YOUR GOAL. Nothing below is to be printed except the lines between the line holding "4. **测试验证**：每个模块迁移后都要测试" and the line holding "发表于 2024-11-10 12:15", inclusive, each exactly as it appears.

::: SUPPLIED DATA :::

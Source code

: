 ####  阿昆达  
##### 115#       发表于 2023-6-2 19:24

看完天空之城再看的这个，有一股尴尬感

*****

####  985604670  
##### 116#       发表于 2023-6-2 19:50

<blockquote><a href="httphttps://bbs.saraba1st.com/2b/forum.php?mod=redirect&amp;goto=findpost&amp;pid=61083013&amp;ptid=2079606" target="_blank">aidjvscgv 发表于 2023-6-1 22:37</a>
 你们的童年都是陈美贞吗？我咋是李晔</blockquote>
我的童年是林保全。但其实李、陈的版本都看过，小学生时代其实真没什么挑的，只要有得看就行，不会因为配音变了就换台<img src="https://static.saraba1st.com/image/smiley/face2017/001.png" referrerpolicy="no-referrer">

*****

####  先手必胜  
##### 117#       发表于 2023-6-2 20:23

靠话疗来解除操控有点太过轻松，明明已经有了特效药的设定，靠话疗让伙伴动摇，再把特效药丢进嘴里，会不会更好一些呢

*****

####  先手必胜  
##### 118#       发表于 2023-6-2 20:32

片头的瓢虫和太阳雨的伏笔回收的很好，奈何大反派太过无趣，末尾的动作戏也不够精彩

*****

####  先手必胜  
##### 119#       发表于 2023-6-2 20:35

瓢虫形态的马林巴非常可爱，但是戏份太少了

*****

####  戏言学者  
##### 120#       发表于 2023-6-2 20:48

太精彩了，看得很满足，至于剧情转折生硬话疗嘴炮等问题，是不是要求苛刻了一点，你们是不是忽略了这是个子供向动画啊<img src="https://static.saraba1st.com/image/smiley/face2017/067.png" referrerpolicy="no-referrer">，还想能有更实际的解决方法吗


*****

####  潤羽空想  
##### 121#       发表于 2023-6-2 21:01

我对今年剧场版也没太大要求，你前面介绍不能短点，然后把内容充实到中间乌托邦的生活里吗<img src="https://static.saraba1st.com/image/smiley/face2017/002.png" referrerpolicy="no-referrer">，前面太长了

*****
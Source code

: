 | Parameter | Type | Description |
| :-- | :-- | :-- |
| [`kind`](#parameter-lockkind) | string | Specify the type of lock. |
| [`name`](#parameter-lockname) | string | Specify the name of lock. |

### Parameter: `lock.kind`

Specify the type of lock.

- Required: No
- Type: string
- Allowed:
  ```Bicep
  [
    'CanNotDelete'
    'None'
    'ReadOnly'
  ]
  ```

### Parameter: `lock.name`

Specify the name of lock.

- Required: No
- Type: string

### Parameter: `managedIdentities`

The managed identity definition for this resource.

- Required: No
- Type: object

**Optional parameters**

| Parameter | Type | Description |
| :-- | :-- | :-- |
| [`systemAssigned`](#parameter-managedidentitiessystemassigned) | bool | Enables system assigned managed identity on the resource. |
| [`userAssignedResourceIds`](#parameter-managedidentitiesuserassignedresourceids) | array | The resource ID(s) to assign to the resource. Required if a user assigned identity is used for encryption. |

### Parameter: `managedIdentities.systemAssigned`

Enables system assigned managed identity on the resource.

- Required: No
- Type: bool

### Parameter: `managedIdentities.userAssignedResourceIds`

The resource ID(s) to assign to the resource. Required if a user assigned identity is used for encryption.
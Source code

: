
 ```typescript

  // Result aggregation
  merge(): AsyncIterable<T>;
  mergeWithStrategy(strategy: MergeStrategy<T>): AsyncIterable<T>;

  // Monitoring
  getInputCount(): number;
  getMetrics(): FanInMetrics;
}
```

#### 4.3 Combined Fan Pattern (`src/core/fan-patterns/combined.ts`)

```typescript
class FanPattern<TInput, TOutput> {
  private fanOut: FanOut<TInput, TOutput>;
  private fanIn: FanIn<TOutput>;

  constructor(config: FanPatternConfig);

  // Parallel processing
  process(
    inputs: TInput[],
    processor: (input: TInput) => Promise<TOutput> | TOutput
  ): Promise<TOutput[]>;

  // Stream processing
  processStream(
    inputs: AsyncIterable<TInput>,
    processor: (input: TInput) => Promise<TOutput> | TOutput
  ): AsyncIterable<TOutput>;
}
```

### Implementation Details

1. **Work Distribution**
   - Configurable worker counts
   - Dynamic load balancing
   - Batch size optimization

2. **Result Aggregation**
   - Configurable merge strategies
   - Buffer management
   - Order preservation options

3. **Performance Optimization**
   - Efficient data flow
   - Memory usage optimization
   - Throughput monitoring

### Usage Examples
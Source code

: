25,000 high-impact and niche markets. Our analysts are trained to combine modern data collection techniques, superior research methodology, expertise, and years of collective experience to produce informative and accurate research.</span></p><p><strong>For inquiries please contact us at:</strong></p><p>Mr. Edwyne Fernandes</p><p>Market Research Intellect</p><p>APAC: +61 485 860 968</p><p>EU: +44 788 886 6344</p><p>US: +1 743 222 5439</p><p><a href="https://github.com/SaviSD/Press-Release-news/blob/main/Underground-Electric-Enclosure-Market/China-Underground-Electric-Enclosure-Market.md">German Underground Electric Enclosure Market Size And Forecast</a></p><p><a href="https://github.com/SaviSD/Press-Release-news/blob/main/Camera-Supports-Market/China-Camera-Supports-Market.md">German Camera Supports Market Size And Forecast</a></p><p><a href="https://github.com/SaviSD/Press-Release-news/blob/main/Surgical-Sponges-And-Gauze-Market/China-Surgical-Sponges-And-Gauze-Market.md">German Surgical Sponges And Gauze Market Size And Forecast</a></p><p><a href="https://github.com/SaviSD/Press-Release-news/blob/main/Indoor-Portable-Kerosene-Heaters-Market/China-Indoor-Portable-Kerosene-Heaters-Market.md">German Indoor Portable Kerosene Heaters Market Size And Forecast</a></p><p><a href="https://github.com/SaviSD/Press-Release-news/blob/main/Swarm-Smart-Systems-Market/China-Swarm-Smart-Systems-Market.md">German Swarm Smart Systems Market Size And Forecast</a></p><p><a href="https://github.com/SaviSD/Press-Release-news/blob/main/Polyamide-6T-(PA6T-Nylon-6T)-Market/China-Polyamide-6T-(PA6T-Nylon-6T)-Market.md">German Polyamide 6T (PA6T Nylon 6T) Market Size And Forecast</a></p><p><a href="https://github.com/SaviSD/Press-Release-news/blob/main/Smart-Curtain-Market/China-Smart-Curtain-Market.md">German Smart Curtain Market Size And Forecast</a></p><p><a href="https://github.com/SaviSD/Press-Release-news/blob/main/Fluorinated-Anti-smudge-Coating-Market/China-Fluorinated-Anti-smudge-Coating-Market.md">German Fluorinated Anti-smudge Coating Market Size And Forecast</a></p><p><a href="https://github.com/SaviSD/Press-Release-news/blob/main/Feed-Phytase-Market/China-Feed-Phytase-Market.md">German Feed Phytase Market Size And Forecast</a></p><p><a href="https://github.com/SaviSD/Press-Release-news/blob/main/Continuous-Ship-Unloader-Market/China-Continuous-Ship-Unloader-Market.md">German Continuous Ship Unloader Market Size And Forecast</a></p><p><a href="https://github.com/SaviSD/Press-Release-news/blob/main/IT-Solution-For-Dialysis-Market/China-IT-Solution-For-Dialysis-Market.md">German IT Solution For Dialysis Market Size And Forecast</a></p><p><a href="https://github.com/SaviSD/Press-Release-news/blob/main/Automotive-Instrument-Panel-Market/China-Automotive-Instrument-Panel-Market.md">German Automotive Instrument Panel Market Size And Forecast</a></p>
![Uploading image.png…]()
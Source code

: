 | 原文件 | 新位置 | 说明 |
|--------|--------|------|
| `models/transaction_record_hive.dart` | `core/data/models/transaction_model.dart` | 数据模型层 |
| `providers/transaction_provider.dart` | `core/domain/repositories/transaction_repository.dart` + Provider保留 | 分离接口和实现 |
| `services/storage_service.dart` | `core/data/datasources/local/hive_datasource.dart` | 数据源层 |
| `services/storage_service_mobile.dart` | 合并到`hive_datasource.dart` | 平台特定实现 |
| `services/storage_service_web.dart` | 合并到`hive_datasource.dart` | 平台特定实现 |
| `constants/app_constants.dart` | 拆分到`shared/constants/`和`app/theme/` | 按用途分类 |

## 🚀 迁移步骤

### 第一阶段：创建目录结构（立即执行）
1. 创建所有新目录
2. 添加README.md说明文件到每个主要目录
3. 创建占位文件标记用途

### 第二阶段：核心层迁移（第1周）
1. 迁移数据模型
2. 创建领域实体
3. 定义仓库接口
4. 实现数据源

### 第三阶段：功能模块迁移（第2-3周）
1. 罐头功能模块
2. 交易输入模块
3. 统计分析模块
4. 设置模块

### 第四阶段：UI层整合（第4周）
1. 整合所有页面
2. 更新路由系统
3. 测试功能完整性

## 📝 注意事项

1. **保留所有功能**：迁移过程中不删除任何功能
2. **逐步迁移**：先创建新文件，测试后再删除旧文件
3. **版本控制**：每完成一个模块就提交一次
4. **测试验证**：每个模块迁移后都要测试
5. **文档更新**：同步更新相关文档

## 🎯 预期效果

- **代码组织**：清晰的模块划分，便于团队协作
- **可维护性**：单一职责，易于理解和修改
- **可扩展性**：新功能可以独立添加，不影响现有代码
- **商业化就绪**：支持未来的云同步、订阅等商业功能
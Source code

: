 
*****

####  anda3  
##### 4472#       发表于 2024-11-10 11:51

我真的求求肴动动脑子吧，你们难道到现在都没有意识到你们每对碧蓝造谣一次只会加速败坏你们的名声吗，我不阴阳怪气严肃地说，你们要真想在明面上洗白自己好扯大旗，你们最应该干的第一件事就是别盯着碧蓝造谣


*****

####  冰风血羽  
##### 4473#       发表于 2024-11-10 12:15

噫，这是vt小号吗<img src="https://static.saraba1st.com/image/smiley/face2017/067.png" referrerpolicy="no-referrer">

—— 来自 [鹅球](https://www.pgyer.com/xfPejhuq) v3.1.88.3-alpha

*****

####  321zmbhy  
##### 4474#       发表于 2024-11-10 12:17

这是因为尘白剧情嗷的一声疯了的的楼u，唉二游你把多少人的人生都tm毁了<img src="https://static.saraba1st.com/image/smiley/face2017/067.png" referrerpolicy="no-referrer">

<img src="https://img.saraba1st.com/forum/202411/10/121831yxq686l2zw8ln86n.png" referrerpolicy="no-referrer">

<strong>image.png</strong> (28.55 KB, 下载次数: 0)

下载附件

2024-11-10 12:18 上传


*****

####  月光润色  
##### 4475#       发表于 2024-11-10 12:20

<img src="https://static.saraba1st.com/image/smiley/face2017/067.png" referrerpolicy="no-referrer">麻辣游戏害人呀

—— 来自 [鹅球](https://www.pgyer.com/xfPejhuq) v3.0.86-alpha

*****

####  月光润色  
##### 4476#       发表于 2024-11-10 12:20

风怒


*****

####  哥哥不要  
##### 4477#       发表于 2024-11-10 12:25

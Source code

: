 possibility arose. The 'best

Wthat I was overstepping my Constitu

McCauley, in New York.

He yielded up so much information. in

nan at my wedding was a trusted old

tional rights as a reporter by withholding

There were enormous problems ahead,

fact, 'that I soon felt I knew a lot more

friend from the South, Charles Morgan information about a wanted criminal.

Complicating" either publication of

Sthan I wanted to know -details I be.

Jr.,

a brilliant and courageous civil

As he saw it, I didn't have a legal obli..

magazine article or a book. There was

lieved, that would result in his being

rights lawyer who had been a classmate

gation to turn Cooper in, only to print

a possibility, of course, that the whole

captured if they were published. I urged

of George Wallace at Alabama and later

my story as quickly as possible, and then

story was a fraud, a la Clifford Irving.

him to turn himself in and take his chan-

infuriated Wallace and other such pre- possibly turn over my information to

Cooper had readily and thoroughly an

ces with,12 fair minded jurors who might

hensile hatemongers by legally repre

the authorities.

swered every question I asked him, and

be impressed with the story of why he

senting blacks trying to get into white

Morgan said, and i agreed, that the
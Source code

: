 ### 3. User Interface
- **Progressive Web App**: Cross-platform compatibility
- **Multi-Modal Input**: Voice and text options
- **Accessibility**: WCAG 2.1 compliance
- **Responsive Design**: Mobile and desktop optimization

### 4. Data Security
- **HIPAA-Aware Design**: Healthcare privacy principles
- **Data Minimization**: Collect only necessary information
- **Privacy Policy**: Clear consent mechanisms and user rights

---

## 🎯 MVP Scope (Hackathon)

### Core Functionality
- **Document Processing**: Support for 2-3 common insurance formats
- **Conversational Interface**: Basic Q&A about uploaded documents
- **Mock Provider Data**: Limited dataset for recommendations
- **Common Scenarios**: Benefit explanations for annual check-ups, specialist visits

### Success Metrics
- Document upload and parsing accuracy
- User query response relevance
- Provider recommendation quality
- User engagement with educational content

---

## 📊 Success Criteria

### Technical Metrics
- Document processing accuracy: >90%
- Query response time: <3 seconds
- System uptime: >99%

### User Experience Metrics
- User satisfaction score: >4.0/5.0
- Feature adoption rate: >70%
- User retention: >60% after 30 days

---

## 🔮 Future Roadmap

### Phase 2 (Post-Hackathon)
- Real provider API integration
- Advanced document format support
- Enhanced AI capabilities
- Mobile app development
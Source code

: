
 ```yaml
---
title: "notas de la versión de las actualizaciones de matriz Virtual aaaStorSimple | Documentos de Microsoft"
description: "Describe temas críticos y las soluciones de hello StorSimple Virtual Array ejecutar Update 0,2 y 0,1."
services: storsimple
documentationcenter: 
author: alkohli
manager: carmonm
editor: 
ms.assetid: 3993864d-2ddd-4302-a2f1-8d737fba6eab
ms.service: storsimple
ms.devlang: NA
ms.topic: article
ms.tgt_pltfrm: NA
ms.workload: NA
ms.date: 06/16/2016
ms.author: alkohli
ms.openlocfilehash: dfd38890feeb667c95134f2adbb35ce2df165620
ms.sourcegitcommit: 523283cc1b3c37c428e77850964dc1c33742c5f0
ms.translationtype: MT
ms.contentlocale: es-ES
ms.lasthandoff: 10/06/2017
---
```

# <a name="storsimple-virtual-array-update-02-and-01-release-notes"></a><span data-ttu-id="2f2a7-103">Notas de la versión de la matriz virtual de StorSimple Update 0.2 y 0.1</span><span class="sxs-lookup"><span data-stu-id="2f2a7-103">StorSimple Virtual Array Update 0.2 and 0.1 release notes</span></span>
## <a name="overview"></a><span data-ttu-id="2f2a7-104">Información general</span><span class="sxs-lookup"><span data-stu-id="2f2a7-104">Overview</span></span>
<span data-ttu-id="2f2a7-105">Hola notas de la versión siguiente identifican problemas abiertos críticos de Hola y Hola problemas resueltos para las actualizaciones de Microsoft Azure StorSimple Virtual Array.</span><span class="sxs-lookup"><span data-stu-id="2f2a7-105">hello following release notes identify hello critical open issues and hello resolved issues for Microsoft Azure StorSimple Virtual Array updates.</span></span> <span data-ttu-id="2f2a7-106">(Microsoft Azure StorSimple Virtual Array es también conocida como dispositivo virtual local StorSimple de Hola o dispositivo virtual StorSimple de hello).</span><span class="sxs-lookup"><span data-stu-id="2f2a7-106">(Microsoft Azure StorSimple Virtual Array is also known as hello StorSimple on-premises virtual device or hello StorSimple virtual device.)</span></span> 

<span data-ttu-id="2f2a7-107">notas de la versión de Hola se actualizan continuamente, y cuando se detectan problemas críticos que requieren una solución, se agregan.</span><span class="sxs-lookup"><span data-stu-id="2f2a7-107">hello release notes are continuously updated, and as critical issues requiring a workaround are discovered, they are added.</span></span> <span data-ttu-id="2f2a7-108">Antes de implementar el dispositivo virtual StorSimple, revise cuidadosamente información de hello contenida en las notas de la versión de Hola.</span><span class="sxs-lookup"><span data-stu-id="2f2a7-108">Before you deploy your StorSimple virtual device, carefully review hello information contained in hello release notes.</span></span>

:::

ANSWER TO THE EXERCISE.
4. **测试验证**：每个模块迁移后都要测试
5. **文档更新**：同步更新相关文档

## 🎯 预期效果

- **代码组织**：清晰的模块划分，便于团队协作
- **可维护性**：单一职责，易于理解和修改
- **可扩展性**：新功能可以独立添加，不影响现有代码
- **商业化就绪**：支持未来的云同步、订阅等商业功能
Source code

: 
*****

####  anda3  
##### 4472#       发表于 2024-11-10 11:51

我真的求求肴动动脑子吧，你们难道到现在都没有意识到你们每对碧蓝造谣一次只会加速败坏你们的名声吗，我不阴阳怪气严肃地说，你们要真想在明面上洗白自己好扯大旗，你们最应该干的第一件事就是别盯着碧蓝造谣


*****

####  冰风血羽  
##### 4473#       发表于 2024-11-10 12:15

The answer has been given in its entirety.